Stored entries
::::::::
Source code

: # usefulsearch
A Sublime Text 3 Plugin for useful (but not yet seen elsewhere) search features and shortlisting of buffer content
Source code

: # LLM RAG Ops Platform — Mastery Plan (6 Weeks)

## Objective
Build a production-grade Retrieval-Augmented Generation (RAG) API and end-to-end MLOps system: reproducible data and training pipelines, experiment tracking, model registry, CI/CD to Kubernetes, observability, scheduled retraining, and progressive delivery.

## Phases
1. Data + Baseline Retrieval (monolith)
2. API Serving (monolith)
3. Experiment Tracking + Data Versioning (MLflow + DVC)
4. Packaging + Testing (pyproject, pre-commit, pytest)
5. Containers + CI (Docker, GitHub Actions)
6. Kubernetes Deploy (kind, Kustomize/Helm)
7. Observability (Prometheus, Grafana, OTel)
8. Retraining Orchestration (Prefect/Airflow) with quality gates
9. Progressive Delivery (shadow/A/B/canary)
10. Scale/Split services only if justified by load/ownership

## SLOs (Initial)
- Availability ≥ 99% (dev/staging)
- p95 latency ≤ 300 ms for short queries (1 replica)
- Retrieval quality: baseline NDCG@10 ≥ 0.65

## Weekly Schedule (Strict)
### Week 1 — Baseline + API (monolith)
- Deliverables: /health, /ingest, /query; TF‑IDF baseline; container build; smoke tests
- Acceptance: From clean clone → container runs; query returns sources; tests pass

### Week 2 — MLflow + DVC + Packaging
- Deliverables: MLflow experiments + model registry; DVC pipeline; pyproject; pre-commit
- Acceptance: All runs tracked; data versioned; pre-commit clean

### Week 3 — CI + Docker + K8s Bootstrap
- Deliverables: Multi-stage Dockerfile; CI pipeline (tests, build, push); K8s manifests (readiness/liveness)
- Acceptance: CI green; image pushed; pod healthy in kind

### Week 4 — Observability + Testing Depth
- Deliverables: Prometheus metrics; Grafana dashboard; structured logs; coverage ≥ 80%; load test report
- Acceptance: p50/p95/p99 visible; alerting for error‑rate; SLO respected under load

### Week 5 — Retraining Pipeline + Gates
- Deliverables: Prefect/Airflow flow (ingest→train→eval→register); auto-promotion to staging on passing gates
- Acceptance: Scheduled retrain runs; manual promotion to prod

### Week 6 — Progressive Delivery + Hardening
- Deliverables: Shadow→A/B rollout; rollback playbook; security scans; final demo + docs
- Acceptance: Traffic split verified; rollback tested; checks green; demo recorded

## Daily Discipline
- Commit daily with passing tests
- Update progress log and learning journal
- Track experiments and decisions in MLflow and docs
::::::::
Lines from the start of the entries through the one containing "9. Progressive Delivery (shadow/A/B/canary)" are to be set down again exactly, both ends included.

Source code

: # usefulsearch
A Sublime Text 3 Plugin for useful (but not yet seen elsewhere) search features and shortlisting of buffer content
Source code

: # LLM RAG Ops Platform — Mastery Plan (6 Weeks)

## Objective
Build a production-grade Retrieval-Augmented Generation (RAG) API and end-to-end MLOps system: reproducible data and training pipelines, experiment tracking, model registry, CI/CD to Kubernetes, observability, scheduled retraining, and progressive delivery.

## Phases
1. Data + Baseline Retrieval (monolith)
2. API Serving (monolith)
3. Experiment Tracking + Data Versioning (MLflow + DVC)
4. Packaging + Testing (pyproject, pre-commit, pytest)
5. Containers + CI (Docker, GitHub Actions)
6. Kubernetes Deploy (kind, Kustomize/Helm)
7. Observability (Prometheus, Grafana, OTel)
8. Retraining Orchestration (Prefect/Airflow) with quality gates
9. Progressive Delivery (shadow/A/B/canary)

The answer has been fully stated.